Happy Data Privacy Day. Or maybe another way to think of it is Happy Halloween in January. After attending this week’s Data Privacy Day Town Hall meeting at the Seattle Art Museum (SAM), sponsored by the Online Trust Alliance (OTA), you’d be right to be afraid, very afraid.

Data Privacy Day is an annual event on Jan. 28 that focuses attention within the technology industry on issues of privacy, trust, and security. Companies, governments, and non-government organizations (NGOs) around the world now participate in Data Privacy Day activities.

The OTA is a Bellevue-based industry working group that formed in 2005 to address issues around spam and phishing. Craig Spiezle, a former Microsoft manager focused on privacy and antispam technologies, is its founder and executive director. After leaving Microsoft, Spiezle has focused his attention on growing OTA into a working group with a broader industry focus around online privacy and security.
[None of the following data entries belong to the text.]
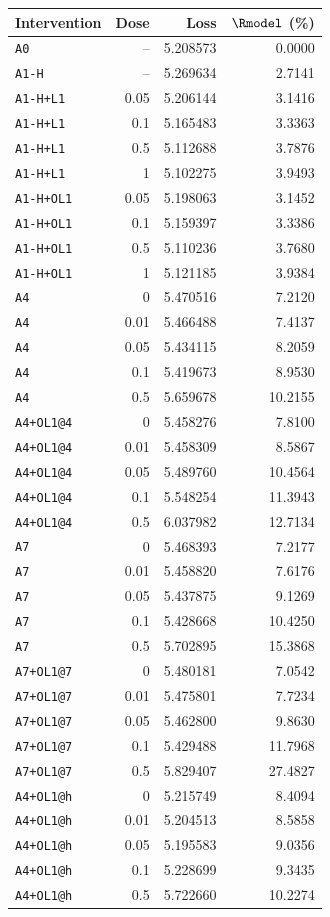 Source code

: \begin{tabular}{lrrr}
\toprule
Intervention & Dose & Loss & $\Rmodel$ (\%) \\
\midrule
\texttt{A0} & -- & 5.208573 & 0.0000 \\
\texttt{A1-H} & -- & 5.269634 & 2.7141 \\
\texttt{A1-H+L1} & 0.05 & 5.206144 & 3.1416 \\
\texttt{A1-H+L1} & 0.1 & 5.165483 & 3.3363 \\
\texttt{A1-H+L1} & 0.5 & 5.112688 & 3.7876 \\
\texttt{A1-H+L1} & 1 & 5.102275 & 3.9493 \\
\texttt{A1-H+OL1} & 0.05 & 5.198063 & 3.1452 \\
\texttt{A1-H+OL1} & 0.1 & 5.159397 & 3.3386 \\
\texttt{A1-H+OL1} & 0.5 & 5.110236 & 3.7680 \\
\texttt{A1-H+OL1} & 1 & 5.121185 & 3.9384 \\
\texttt{A4} & 0 & 5.470516 & 7.2120 \\
\texttt{A4} & 0.01 & 5.466488 & 7.4137 \\
\texttt{A4} & 0.05 & 5.434115 & 8.2059 \\
\texttt{A4} & 0.1 & 5.419673 & 8.9530 \\
\texttt{A4} & 0.5 & 5.659678 & 10.2155 \\
\texttt{A4+OL1@4} & 0 & 5.458276 & 7.8100 \\
\texttt{A4+OL1@4} & 0.01 & 5.458309 & 8.5867 \\
\texttt{A4+OL1@4} & 0.05 & 5.489760 & 10.4564 \\
\texttt{A4+OL1@4} & 0.1 & 5.548254 & 11.3943 \\
\texttt{A4+OL1@4} & 0.5 & 6.037982 & 12.7134 \\
\texttt{A7} & 0 & 5.468393 & 7.2177 \\
\texttt{A7} & 0.01 & 5.458820 & 7.6176 \\
\texttt{A7} & 0.05 & 5.437875 & 9.1269 \\
\texttt{A7} & 0.1 & 5.428668 & 10.4250 \\
\texttt{A7} & 0.5 & 5.702895 & 15.3868 \\
\texttt{A7+OL1@7} & 0 & 5.480181 & 7.0542 \\
\texttt{A7+OL1@7} & 0.01 & 5.475801 & 7.7234 \\
\texttt{A7+OL1@7} & 0.05 & 5.462800 & 9.8630 \\
\texttt{A7+OL1@7} & 0.1 & 5.429488 & 11.7968 \\
\texttt{A7+OL1@7} & 0.5 & 5.829407 & 27.4827 \\
\texttt{A4+OL1@h} & 0 & 5.215749 & 8.4094 \\
\texttt{A4+OL1@h} & 0.01 & 5.204513 & 8.5858 \\
\texttt{A4+OL1@h} & 0.05 & 5.195583 & 9.0356 \\
\texttt{A4+OL1@h} & 0.1 & 5.228699 & 9.3435 \\
\texttt{A4+OL1@h} & 0.5 & 5.722660 & 10.2274 \\
\bottomrule
\end{tabular}

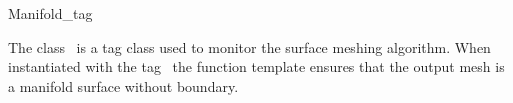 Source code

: 

\begin{ccRefClass}{Manifold_tag}  %


\ccDefinition
  
The class \ccRefName\ is a tag class used to monitor the
surface meshing algorithm. When instantiated with the tag
\ccRefName\, the function template
ensures that the output mesh  is a  manifold surface
without boundary.











\ccSeeAlso

\\
 \\





\end{ccRefClass}


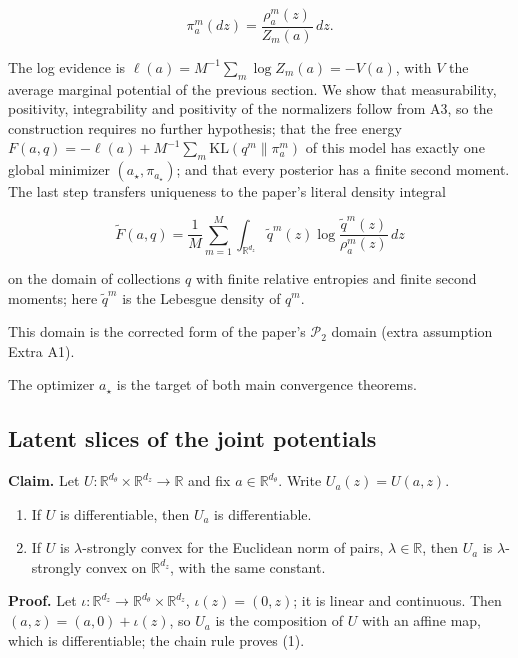 \documentclass[11pt,a4paper]{report}
\begin{document}
\[\pi_a^m(dz)=\frac{\rho_a^m(z)}{Z_m(a)}\,dz.\]


The log evidence is \(\ell(a)=M^{-1}\sum_m\log Z_m(a)=-V(a)\), with \(V\) the average marginal potential of the previous section. We show that measurability, positivity, integrability and positivity of the normalizers follow from A3, so the construction requires no further hypothesis; that the free energy \(F(a,q)=-\ell(a)+M^{-1}\sum_m\mathrm{KL}(q^m\|\pi_a^m)\) of this model has exactly one global minimizer \((a_\star,\pi_{a_\star})\); and that every posterior has a finite second moment. The last step transfers uniqueness to the paper's literal density integral


\[\widetilde F(a,q)=\frac1M\sum_{m=1}^M\int_{\mathbb R^{d_z}}\tilde q^m(z)\log\frac{\tilde q^m(z)}{\rho_a^m(z)}\,dz\]


on the domain of collections \(q\) with finite relative entropies and finite second moments; here \(\tilde q^m\) is the Lebesgue density of \(q^m\).




This domain is the corrected form of the paper's \(\mathcal P_2\) domain (extra assumption Extra A1).




The optimizer \(a_\star\) is the target of both main convergence theorems.

\subsection{\texorpdfstring{Latent slices of the joint potentials}{Latent slices of the joint potentials}}


\textbf{Claim.} Let \(U:\mathbb R^{d_\theta}\times\mathbb R^{d_z}\to\mathbb R\) and fix \(a\in\mathbb R^{d_\theta}\). Write \(U_a(z)=U(a,z)\).



\begin{enumerate}


\item If \(U\) is differentiable, then \(U_a\) is differentiable.

\item If \(U\) is \(\lambda\)-strongly convex for the Euclidean norm of pairs, \(\lambda\in\mathbb R\), then \(U_a\) is \(\lambda\)-strongly convex on \(\mathbb R^{d_z}\), with the same constant.

\end{enumerate}



\textbf{Proof.} Let \(\iota:\mathbb R^{d_z}\to\mathbb R^{d_\theta}\times\mathbb R^{d_z}\), \(\iota(z)=(0,z)\); it is linear and continuous. Then \((a,z)=(a,0)+\iota(z)\), so \(U_a\) is the composition of \(U\) with an affine map, which is differentiable; the chain rule proves (1).
\end{document}
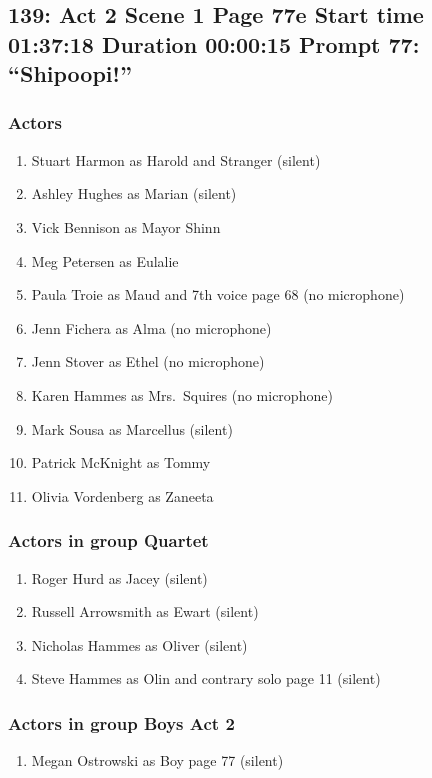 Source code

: \subsection{139: Act 2 Scene 1 Page 77e Start time 01:37:18 Duration 00:00:15 Prompt 77: ``Shipoopi!''}

\subsubsection{Actors}
\begin{enumerate}
\item Stuart Harmon as Harold and Stranger (silent)
\item Ashley Hughes as Marian (silent)
\item Vick Bennison as Mayor Shinn
\item Meg Petersen as Eulalie
\item Paula Troie as Maud and 7th voice page 68 (no microphone)
\item Jenn Fichera as Alma (no microphone)
\item Jenn Stover as Ethel (no microphone)
\item Karen Hammes as Mrs.~Squires (no microphone)
\item Mark Sousa as Marcellus (silent)
\item Patrick McKnight as Tommy
\item Olivia Vordenberg as Zaneeta
\end{enumerate}
\subsubsection{Actors in group Quartet}
\begin{enumerate}
\item Roger Hurd as Jacey (silent)
\item Russell Arrowsmith as Ewart (silent)
\item Nicholas Hammes as Oliver (silent)
\item Steve Hammes as Olin and contrary solo page 11 (silent)
\end{enumerate}
\subsubsection{Actors in group Boys Act 2}
\begin{enumerate}
\item Megan Ostrowski as Boy page 77 (silent)
\end{enumerate}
As part of that ongoing work, this year for Data Privacy Day, OTA hosted two Town Hall events featuring keynote speakers and expert panels. These events are in support of another piece of their ongoing work: education. This week they released their 2013 Data Protection & Breach Readiness Guide, a best practices guide for data protection and dealing with data breaches.

As the Town Hall showed, this kind of guidance can come none too soon.

Washington Attorney General Bob Ferguson

The Town Hall’s keynote featured Washington State’s new Attorney General Bob Ferguson giving one of his first addresses on cybercrime and technology enforcement issues. Ferguson has some big shoes to fill when it comes to this area: former Attorney General Rob McKenna has a strong reputation within the state and the nation for aggressive enforcement, particularly around spam. Ferguson’s speech gets his tenure off on a good foot by at least openly recognizing the size of the shoes he’s filling, emphasizing the continuity that the AG’s office’s professional staff will provide, and committing to keep Washington State in the forefront of cybercrime and technology enforcement. For those of us in the security and privacy fields, Ferguson’s introduction hit all the right notes.

After Attorney General Ferguson’s remarks, the event shifted to feature two expert panels: one dealing with the convergence of big data, innovation and privacy; the other dealing with data protection and data breach response.

The panels provided an overview of what its takes to protect data and information in today’s environment, what the actual state of data protections are like, and what it looks like when data protections fail or are inadequate. Taken together, these panels present an increasingly bleak picture around data security as several trends converge.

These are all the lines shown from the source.